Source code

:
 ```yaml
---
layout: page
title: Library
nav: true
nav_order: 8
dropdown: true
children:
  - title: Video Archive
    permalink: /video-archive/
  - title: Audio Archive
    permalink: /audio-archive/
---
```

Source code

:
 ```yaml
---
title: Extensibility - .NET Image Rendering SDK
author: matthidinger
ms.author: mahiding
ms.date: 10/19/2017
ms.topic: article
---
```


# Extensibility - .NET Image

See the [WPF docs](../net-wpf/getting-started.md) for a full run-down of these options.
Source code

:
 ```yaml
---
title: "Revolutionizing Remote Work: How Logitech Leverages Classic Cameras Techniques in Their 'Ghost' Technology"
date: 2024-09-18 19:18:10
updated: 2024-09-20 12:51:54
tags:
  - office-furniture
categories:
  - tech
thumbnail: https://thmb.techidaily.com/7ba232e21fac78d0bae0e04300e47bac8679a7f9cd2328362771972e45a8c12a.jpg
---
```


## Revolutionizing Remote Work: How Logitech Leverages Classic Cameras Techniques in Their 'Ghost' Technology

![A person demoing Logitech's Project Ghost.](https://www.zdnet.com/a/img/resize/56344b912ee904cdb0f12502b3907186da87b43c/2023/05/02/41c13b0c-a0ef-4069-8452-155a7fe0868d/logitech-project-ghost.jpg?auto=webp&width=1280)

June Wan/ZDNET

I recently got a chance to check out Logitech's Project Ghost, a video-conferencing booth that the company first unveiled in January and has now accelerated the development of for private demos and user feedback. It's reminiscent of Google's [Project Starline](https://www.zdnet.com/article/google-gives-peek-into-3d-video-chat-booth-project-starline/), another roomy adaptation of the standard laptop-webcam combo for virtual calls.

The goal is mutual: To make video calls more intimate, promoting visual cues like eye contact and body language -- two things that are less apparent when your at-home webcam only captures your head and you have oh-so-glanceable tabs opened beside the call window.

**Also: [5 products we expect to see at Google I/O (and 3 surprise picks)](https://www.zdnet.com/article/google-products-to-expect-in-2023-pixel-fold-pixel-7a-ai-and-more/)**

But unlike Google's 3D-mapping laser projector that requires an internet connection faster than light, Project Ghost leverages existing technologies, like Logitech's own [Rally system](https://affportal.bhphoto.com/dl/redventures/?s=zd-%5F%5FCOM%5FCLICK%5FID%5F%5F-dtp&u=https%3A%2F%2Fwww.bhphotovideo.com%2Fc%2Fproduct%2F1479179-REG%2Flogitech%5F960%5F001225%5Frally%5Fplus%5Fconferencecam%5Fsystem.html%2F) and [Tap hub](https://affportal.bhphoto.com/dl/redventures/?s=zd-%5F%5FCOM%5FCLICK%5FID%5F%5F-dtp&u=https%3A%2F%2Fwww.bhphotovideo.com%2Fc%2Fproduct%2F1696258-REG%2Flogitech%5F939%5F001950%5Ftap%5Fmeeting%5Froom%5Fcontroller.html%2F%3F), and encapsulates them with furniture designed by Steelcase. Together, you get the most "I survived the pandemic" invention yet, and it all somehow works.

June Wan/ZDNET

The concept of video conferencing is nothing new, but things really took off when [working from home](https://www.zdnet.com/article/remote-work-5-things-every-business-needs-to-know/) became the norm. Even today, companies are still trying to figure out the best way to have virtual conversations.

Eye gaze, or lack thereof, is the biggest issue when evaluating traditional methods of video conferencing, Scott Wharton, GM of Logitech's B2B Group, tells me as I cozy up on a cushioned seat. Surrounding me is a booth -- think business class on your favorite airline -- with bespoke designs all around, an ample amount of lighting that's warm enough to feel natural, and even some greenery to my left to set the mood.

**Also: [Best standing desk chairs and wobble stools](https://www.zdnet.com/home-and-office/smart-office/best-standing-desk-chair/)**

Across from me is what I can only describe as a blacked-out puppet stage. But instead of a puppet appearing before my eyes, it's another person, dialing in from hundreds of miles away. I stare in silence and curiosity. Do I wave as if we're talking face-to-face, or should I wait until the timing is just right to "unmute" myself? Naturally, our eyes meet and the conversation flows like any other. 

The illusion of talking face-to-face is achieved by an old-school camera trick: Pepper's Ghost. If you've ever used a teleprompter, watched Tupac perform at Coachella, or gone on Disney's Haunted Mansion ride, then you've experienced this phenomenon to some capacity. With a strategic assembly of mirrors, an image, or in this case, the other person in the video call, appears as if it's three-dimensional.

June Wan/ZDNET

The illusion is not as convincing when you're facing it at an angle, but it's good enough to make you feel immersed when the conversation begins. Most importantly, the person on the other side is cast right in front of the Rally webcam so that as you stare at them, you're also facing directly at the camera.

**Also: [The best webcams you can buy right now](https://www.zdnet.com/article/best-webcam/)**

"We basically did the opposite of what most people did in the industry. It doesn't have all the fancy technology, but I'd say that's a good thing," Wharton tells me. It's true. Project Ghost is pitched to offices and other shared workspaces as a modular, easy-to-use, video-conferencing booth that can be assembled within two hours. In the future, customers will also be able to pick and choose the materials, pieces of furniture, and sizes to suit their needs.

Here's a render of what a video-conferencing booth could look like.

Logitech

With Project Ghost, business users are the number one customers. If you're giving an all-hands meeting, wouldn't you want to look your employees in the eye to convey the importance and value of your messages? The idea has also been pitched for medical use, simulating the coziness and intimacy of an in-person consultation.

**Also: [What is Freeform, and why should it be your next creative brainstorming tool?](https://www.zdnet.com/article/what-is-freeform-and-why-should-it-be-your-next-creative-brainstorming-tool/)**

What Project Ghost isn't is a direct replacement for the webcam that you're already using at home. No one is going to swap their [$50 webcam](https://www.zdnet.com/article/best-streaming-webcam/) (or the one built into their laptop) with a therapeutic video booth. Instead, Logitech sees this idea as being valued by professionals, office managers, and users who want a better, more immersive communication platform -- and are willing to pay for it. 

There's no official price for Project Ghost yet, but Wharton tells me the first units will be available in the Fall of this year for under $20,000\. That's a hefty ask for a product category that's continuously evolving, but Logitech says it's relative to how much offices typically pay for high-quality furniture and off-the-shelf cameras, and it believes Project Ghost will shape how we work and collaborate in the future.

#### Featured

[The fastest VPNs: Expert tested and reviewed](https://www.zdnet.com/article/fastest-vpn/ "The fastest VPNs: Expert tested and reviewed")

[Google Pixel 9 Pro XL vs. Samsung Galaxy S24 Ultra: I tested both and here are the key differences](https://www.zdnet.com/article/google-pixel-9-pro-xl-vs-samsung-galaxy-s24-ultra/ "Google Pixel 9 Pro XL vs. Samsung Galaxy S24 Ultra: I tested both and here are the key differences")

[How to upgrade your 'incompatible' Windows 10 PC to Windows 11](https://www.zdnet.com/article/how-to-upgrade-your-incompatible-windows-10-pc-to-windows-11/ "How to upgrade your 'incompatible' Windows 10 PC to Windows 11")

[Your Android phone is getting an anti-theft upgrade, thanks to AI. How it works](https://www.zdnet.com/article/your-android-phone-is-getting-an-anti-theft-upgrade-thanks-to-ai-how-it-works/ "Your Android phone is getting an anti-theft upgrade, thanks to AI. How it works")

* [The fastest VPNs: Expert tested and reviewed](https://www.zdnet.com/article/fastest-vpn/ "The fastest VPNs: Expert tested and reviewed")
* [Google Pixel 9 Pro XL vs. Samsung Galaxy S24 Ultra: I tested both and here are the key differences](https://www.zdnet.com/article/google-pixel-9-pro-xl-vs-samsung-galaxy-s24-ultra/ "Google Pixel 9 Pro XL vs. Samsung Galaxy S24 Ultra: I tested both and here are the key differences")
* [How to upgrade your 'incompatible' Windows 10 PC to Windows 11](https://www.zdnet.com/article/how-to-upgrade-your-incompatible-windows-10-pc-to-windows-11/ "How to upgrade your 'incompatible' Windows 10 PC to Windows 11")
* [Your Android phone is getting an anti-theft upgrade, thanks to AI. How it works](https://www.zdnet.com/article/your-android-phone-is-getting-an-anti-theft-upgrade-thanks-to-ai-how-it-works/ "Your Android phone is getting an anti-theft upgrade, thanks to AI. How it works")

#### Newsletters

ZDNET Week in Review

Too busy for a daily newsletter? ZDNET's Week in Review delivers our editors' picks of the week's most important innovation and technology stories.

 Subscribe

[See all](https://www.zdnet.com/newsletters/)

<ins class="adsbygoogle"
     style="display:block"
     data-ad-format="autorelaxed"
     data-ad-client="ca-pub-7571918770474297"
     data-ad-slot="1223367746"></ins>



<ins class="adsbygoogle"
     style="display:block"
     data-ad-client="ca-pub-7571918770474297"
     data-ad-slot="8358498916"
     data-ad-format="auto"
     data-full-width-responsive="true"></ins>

------------------------------------------------------------------------

WORK TASK
The answer must be a single number: how many lines of the entries contain "Android".

TASK OUTPUT
2